Configuring application-level health monitors for Connect on BIG-IP Local Traffic Manager
Challenge: In order to make sure that the BIG-IP LTM performs failover in case one of the application servers in a cluster/pool should hang, you will want to make certain that the VIP that points to the application server pool is configured with an application-level health monitor. If you simply probe the health of the Connect servers with a default health monitor at the level of the IP stack, then there are potential cases when the BIG-IP LTM might send traffic to a server with a non-responsive application that only seems alive to lower-level probing mechanisms such as the packet Internet groper (PING). Always set the health monitor to probe for an actual string of content on the Connect server; all high-end hardware-based load-balancing devices (HLD) offer application-level health monitoring. The configuration of the monitor may not always be intuitive as each HLD has a different interface and different means of probing an application, but the following guidance will help you get an appropriate monitor in place on BIG-IP LTM as well as demonstrate the concept for implementation with other HLDs.
Example: Consider that you have three server pools and three VIPs. The only VIP and pool combination that needs an application-level health monitor for failover is the Connect application HTTPS server VIP and pool:
HTTPS VIP: connect.adobe.com: 10.10.10.1:443 points to Connect servers: 192.168.0.1: 443 and 192.168.0.2: 443
The probe or health monitor should point to a string on each Connect Enterprise server in its pool to check the health of each server.
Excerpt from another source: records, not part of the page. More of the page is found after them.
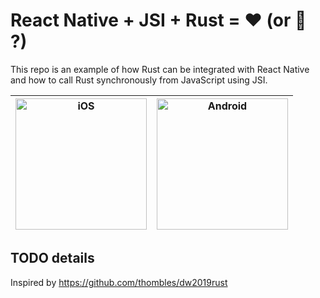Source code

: # React Native + JSI + Rust = ❤️ (or 🦀 ?)

This repo is an example of how Rust can be integrated with React Native and how to call Rust synchronously from JavaScript using JSI.

| <img width="210" alt="iOS" src="https://github.com/user-attachments/assets/61d96f8e-7647-4238-934c-8f5efe375881"> | <img width="210" alt="Android" src="https://github.com/user-attachments/assets/4e3d5b15-8efc-4c93-aca2-a606d1657c70"> |
|-------------------------------------------------------------------------------------------------------------------|-----------------------------------------------------------------------------------------------------------------------|

## TODO details

Inspired by https://github.com/thombles/dw2019rust
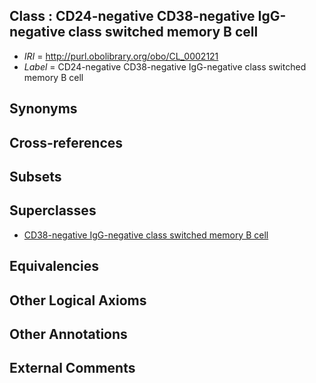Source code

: 
## Class : CD24-negative CD38-negative IgG-negative class switched memory B cell

 * *IRI* = http://purl.obolibrary.org/obo/CL_0002121
 * *Label* = CD24-negative CD38-negative IgG-negative class switched memory B cell

## Synonyms


## Cross-references


## Subsets


## Superclasses

 * [CD38-negative IgG-negative class switched memory B cell](../../CL/18/CL_0002118.md)

## Equivalencies


## Other Logical Axioms


## Other Annotations


## External Comments

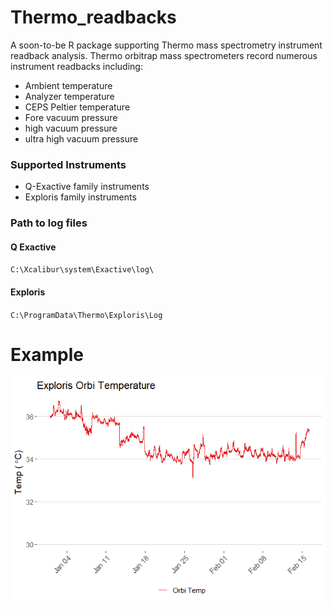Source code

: 
<!-- README.md is generated from README.Rmd. Please edit that file -->

# Thermo\_readbacks

<!-- badges: start -->
<!-- badges: end -->

A soon-to-be R package supporting Thermo mass spectrometry instrument
readback analysis. Thermo orbitrap mass spectrometers record numerous
instrument readbacks including:

-   Ambient temperature
-   Analyzer temperature
-   CEPS Peltier temperature
-   Fore vacuum pressure
-   high vacuum pressure
-   ultra high vacuum pressure

### Supported Instruments

-   Q-Exactive family instruments
-   Exploris family instruments

### Path to log files

#### Q Exactive

`C:\Xcalibur\system\Exactive\log\`

#### Exploris

`C:\ProgramData\Thermo\Exploris\Log`

# Example

![](README_files/figure-gfm/unnamed-chunk-3-1.png)<!-- -->
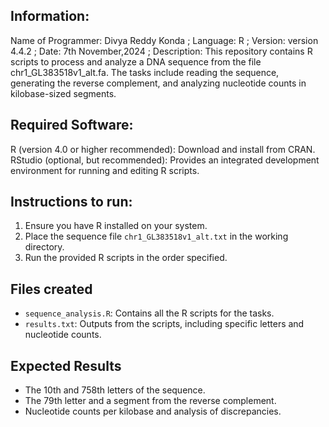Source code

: ## Information:
Name of Programmer: Divya Reddy Konda ;
Language: R ;
Version: version 4.4.2 ;
Date: 7th November,2024 ;
Description: This repository contains R scripts to process and analyze a DNA sequence from the file chr1_GL383518v1_alt.fa. The tasks include reading the sequence, generating the reverse complement, and analyzing nucleotide counts in kilobase-sized segments.

## Required Software:
R (version 4.0 or higher recommended): Download and install from CRAN.
RStudio (optional, but recommended): Provides an integrated development environment for running and editing R scripts.

## Instructions to run:
1. Ensure you have R installed on your system.
2. Place the sequence file `chr1_GL383518v1_alt.txt` in the working directory.
3. Run the provided R scripts in the order specified.

## Files created
- `sequence_analysis.R`: Contains all the R scripts for the tasks.
- `results.txt`: Outputs from the scripts, including specific letters and nucleotide counts.

## Expected Results
- The 10th and 758th letters of the sequence.
- The 79th letter and a segment from the reverse complement.
- Nucleotide counts per kilobase and analysis of discrepancies.












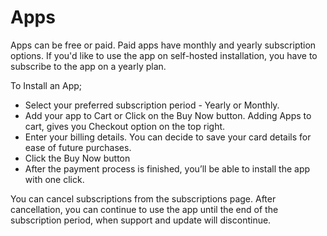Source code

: Apps
=========

Apps can be free or paid. Paid apps have monthly and yearly subscription options. If you'd like to use the app on self-hosted installation, you have to subscribe to the app on a yearly plan.

To Install an App;

- Select your preferred subscription period - Yearly or Monthly. 
- Add your app to Cart or Click on the Buy Now button. Adding Apps to cart, gives you Checkout option on the top right.
- Enter your billing details. You can decide to save your card details for ease of future purchases.
- Click the Buy Now button
- After the payment process is finished, you’ll be able to install the app with one click. 

You can cancel subscriptions from the subscriptions page. After cancellation, you can continue to use the app until the end of the subscription period, when support and update will discontinue.

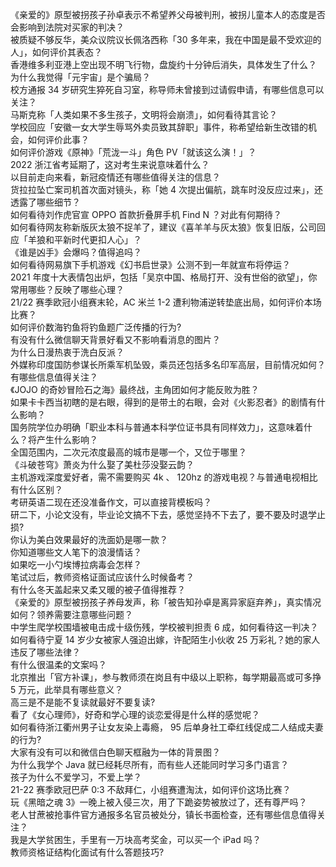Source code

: 《亲爱的》原型被拐孩子孙卓表示不希望养父母被判刑，被拐儿童本人的态度是否会影响到法院对买家的判决？  
被质疑不够反华，美众议院议长佩洛西称「30 多年来，我在中国是最不受欢迎的人」，如何评价其表态？  
香港维多利亚港上空出现不明飞行物，盘旋约十分钟后消失，具体发生了什么？  
为什么我觉得「元宇宙」是个骗局？  
校方通报 34 岁研究生猝死自习室，称导师未曾接到过请假申请，有哪些信息可以关注？  
马斯克称「人类如果不多生孩子，文明将会崩溃」，如何看待其言论？  
学校回应「安徽一女大学生辱骂外卖员致其辞职」事件，称希望给新生改错的机会，如何评价此事？  
如何评价游戏《原神》「荒泷一斗」角色 PV「就该这么演！」？  
2022 浙江省考延期了，这对考生来说意味着什么？  
以目前走向来看，新冠疫情还有哪些值得关注的信息？  
货拉拉坠亡案司机首次面对镜头，称「她 4 次提出偏航，跳车时没反应过来」，还透露了哪些细节？  
如何看待刘作虎官宣 OPPO 首款折叠屏手机 Find N ？对此有何期待？  
如何看待网友称新版灰太狼不捉羊了，建议《喜羊羊与灰太狼》恢复旧版，公司回应「羊狼和平新时代更扣人心」？  
《谁是凶手》会爆吗？值得追吗？  
如何看待网易旗下手机游戏《幻书启世录》公测不到一年就宣布将停运？  
2021 年度十大表情包出炉，包括「吴京中国、格局打开、没有世俗的欲望」，你常用哪些？反映了哪些心理？  
21/22 赛季欧冠小组赛末轮，AC 米兰 1-2 遭利物浦逆转垫底出局，如何评价本场比赛？  
如何评价数海钓鱼将钓鱼题广泛传播的行为?  
有没有什么微信聊天背景好看又不影响看消息的图片？  
为什么日漫热衷于洗白反派？  
外媒称印度国防参谋长所乘军机坠毁，乘员还包括多名印军高层，目前情况如何？有哪些信息值得关注？  
《JOJO 的奇妙冒险石之海》最终战，主角团如何才能反败为胜？  
如果卡卡西当初瞎的是右眼，得到的是带土的右眼，会对《火影忍者》的剧情有什么影响？  
国务院学位办明确「职业本科与普通本科学位证书具有同样效力」，这意味着什么？将产生什么影响？  
全国范围内，二次元浓度最高的城市是哪一个，又位于哪里？  
《斗破苍穹》萧炎为什么娶了美杜莎没娶云韵？  
主机游戏深度爱好者，需不需要购买 4k 、 120hz 的游戏电视？与普通电视相比有什么区别？  
考研英语二现在还没准备作文，可以直接背模板吗？  
研二下，小论文没有，毕业论文搞不下去，感觉坚持不下去了，要不要及时退学止损 ​?  
你认为美白效果最好的洗面奶是哪一款？  
你知道哪些文人笔下的浪漫情话？  
如果吃一小勺埃博拉病毒会怎样？  
笔试过后，教师资格证面试应该什么时候备考？  
有什么冬天盖起来又柔又暖的被子值得推荐？  
《亲爱的》原型被拐孩子养母发声，称「被告知孙卓是离异家庭弃养」，真实情况如何？领养需要注意哪些问题？  
中学生爬学校围墙被电击成十级伤残，学校被判担责 6 成，如何看待这一判决？  
如何看待宁夏 14 岁少女被家人强迫出嫁，许配陌生小伙收 25 万彩礼？她的家人违反了哪些法律？  
有什么很温柔的文案吗？  
北京推出「官方补课」，参与教师须在岗且有中级以上职称，每学期最高或可多挣 5 万元，此举具有哪些意义？  
高三是不是能不复读就最好不要复读?  
看了《女心理师》，好奇和学心理的谈恋爱得是什么样的感觉呢？  
如何看待浙江衢州男子让女友染上毒瘾， 95 后单身社工牵红线促成二人结成夫妻的行为?  
大家有没有可以和微信白色聊天框融为一体的背景图？  
为什么我学个 Java 就已经耗尽所有，而有些人还能同时学习多门语言？  
孩子为什么不爱学习，不爱上学？  
21-22 赛季欧冠巴萨 0:3 不敌拜仁，小组赛遭淘汰，如何评价这场比赛？  
玩《黑暗之魂 3》一晚上被入侵三次，用了下跪姿势被放过了，还有尊严吗？  
老人甘蔗被抢事件官方通报多名官员被处分，镇长书面检查，还有哪些信息值得关注？  
我是大学贫困生，手里有一万块高考奖金，可以买一个 iPad 吗？  
教师资格证结构化面试有什么答题技巧?  
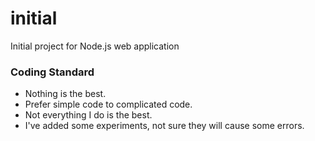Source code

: # initial
Initial project for Node.js web application

### Coding Standard
- Nothing is the best.
- Prefer simple code to complicated code.
- Not everything I do is the best.
- I've added some experiments, not sure they will cause some errors.
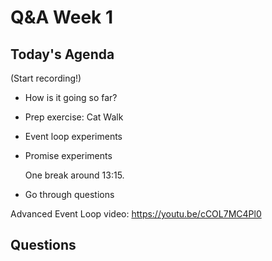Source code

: <!-- cSpell:disable -->

# Q&A Week 1

## Today's Agenda

(Start recording!)

- How is it going so far?
- Prep exercise: Cat Walk
- Event loop experiments
- Promise experiments

  One break around 13:15.

- Go through questions

Advanced Event Loop video: <https://youtu.be/cCOL7MC4Pl0>

## Questions

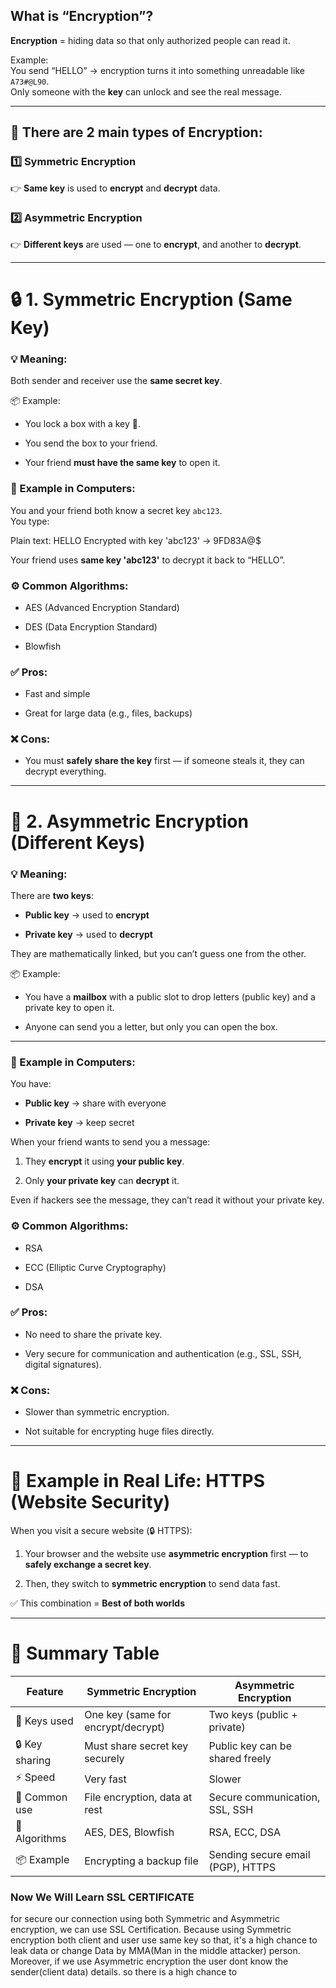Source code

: ## What is “Encryption”?

**Encryption** = hiding data so that only authorized people can read it.

Example:  
You send “HELLO” → encryption turns it into something unreadable like `A73#@L90`.  
Only someone with the **key** can unlock and see the real message.

---

## 🧩 There are 2 main types of Encryption:

### **1️⃣ Symmetric Encryption**

👉 **Same key** is used to **encrypt** and **decrypt** data.

### **2️⃣ Asymmetric Encryption**

👉 **Different keys** are used — one to **encrypt**, and another to **decrypt**.

---

# 🔒 1. Symmetric Encryption (Same Key)

### 💡 Meaning:

Both sender and receiver use the **same secret key**.

📦 Example:

- You lock a box with a key 🔑.
    
- You send the box to your friend.
    
- Your friend **must have the same key** to open it.
    

### 🧮 Example in Computers:

You and your friend both know a secret key `abc123`.  
You type:

Plain text: HELLO
Encrypted with key 'abc123' → 9FD83A@$

Your friend uses **same key 'abc123'** to decrypt it back to “HELLO”.

### ⚙️ Common Algorithms:

- AES (Advanced Encryption Standard)
    
- DES (Data Encryption Standard)
    
- Blowfish
    

### ✅ Pros:

- Fast and simple
    
- Great for large data (e.g., files, backups)
    

### ❌ Cons:

- You must **safely share the key** first — if someone steals it, they can decrypt everything.
    

---

# 🔑 2. Asymmetric Encryption (Different Keys)

### 💡 Meaning:

There are **two keys**:

- **Public key** → used to **encrypt**
    
- **Private key** → used to **decrypt**
    

They are mathematically linked, but you can’t guess one from the other.

📦 Example:

- You have a **mailbox** with a public slot to drop letters (public key) and a private key to open it.
    
- Anyone can send you a letter, but only you can open the box.
    

---

### 🧮 Example in Computers:

You have:

- **Public key** → share with everyone
    
- **Private key** → keep secret
    

When your friend wants to send you a message:

1. They **encrypt** it using **your public key**.
    
2. Only **your private key** can **decrypt** it.
    

Even if hackers see the message, they can’t read it without your private key.

### ⚙️ Common Algorithms:

- RSA
    
- ECC (Elliptic Curve Cryptography)
    
- DSA
    

### ✅ Pros:

- No need to share the private key.
    
- Very secure for communication and authentication (e.g., SSL, SSH, digital signatures).
    

### ❌ Cons:

- Slower than symmetric encryption.
    
- Not suitable for encrypting huge files directly.
    

---

# 🔐 Example in Real Life: HTTPS (Website Security)

When you visit a secure website (🔒 HTTPS):

1. Your browser and the website use **asymmetric encryption** first — to **safely exchange a secret key**.
    
2. Then, they switch to **symmetric encryption** to send data fast.
    

✅ This combination = **Best of both worlds**

---

# 🧾 Summary Table

|Feature|Symmetric Encryption|Asymmetric Encryption|
|---|---|---|
|🔑 Keys used|One key (same for encrypt/decrypt)|Two keys (public + private)|
|🔒 Key sharing|Must share secret key securely|Public key can be shared freely|
|⚡ Speed|Very fast|Slower|
|🧰 Common use|File encryption, data at rest|Secure communication, SSL, SSH|
|🔧 Algorithms|AES, DES, Blowfish|RSA, ECC, DSA|
|📦 Example|Encrypting a backup file|Sending secure email (PGP), HTTPS|


### Now We Will Learn SSL CERTIFICATE

for secure our connection using both Symmetric and Asymmetric encryption, we can use SSL Certification. Because using Symmetric encryption both client and user use same key so that, it's a high chance to leak data or change Data by MMA(Man in the middle attacker) person. Moreover, if we use Asymmetric encryption the user dont know the sender(client data) details. so there is a high chance to 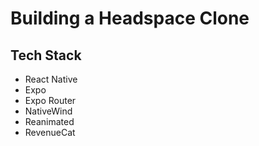 # Building a Headspace Clone

## Tech Stack

- React Native
- Expo
- Expo Router
- NativeWind
- Reanimated
- RevenueCat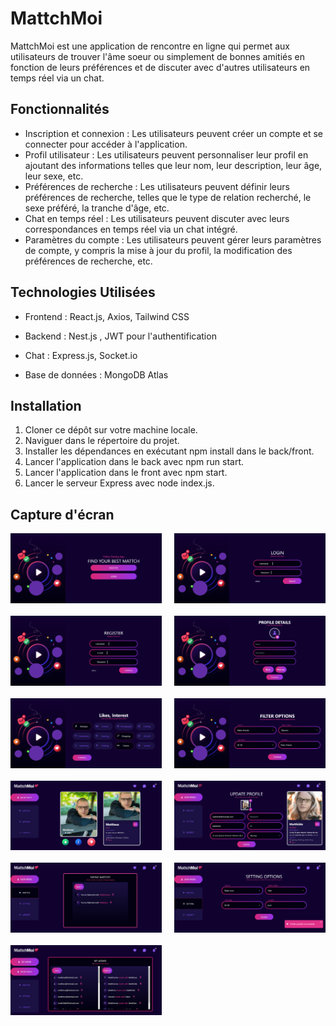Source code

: # MattchMoi

MattchMoi est une application de rencontre en ligne qui permet aux utilisateurs de trouver l'âme soeur ou simplement de bonnes amitiés en fonction de leurs préférences et de discuter avec d'autres utilisateurs en temps réel via un chat.

## Fonctionnalités

- Inscription et connexion : Les utilisateurs peuvent créer un compte et se connecter pour accéder à l'application.
- Profil utilisateur : Les utilisateurs peuvent personnaliser leur profil en ajoutant des informations telles que leur nom, leur description, leur âge, leur sexe, etc.
- Préférences de recherche : Les utilisateurs peuvent définir leurs préférences de recherche, telles que le type de relation recherché, le sexe préféré, la tranche d'âge, etc.
- Chat en temps réel : Les utilisateurs peuvent discuter avec leurs correspondances en temps réel via un chat intégré.
- Paramètres du compte : Les utilisateurs peuvent gérer leurs paramètres de compte, y compris la mise à jour du profil, la modification des préférences de recherche, etc.

## Technologies Utilisées

- Frontend : React.js, Axios, Tailwind CSS

- Backend : Nest.js , JWT pour l'authentification

- Chat : Express.js, Socket.io

- Base de données : MongoDB Atlas

## Installation

1. Cloner ce dépôt sur votre machine locale.
2. Naviguer dans le répertoire du projet.
3. Installer les dépendances en exécutant npm install dans le back/front.
4. Lancer l'application dans le back avec npm run start.
5. Lancer l'application dans le front avec npm start.
6. Lancer le serveur Express avec node index.js.



## Capture d'écran

<div style="display: grid; grid-template-columns: repeat(2, 1fr); gap: 20px;">
    <img src="screenshots/1.png" alt="Capture d'écran 1" style="width: 100%;">
    <img src="screenshots/2.png" alt="Capture d'écran 2" style="width: 100%;">
    <img src="screenshots/3.png" alt="Capture d'écran 3" style="width: 100%;">
    <img src="screenshots/4.png" alt="Capture d'écran 4" style="width: 100%;">
    <img src="screenshots/5.png" alt="Capture d'écran 5" style="width: 100%;">
    <img src="screenshots/6.png" alt="Capture d'écran 6" style="width: 100%;">
    <img src="screenshots/7.png" alt="Capture d'écran 7" style="width: 100%;">
    <img src="screenshots/8.png" alt="Capture d'écran 8" style="width: 100%;">
    <img src="screenshots/9.png" alt="Capture d'écran 9" style="width: 100%;">
    <img src="screenshots/10.png" alt="Capture d'écran 10" style="width: 100%;">
    <img src="screenshots/11.png" alt="Capture d'écran 11" style="width: 100%;">
</div>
If one of the servers in the pool becomes non-responsive, the monitor will mark the server down and the HLD will redirect all traffic to the remaining server.
The Connect Meeting server VIP/pool combinations do not need a health monitor because the Connect application server pool handles failover for the Connect meeting rooms:
RTMPS VIP: meeting1.adobe.com: 10.10.10.2:443 points to Connect Meeting server meeting1 192.168.0.1: 1935
RTMPS VIP: meeting2.adobe.com: 10.10.10.3:443 points to Connect Meeting server meeting2 192.168.0.2: 1935
Because there is only one server in each pool, there is no place for the HLD to redirect meeting traffic should one of the Acrobat Connect Professional meeting servers fail to respond. The only reason to probe the Connect Meeting server VIP/pool combinations might be to trigger an email message to an administrator to warn that one of the Connect Meeting servers is problematic and that the application pool has triggered failover.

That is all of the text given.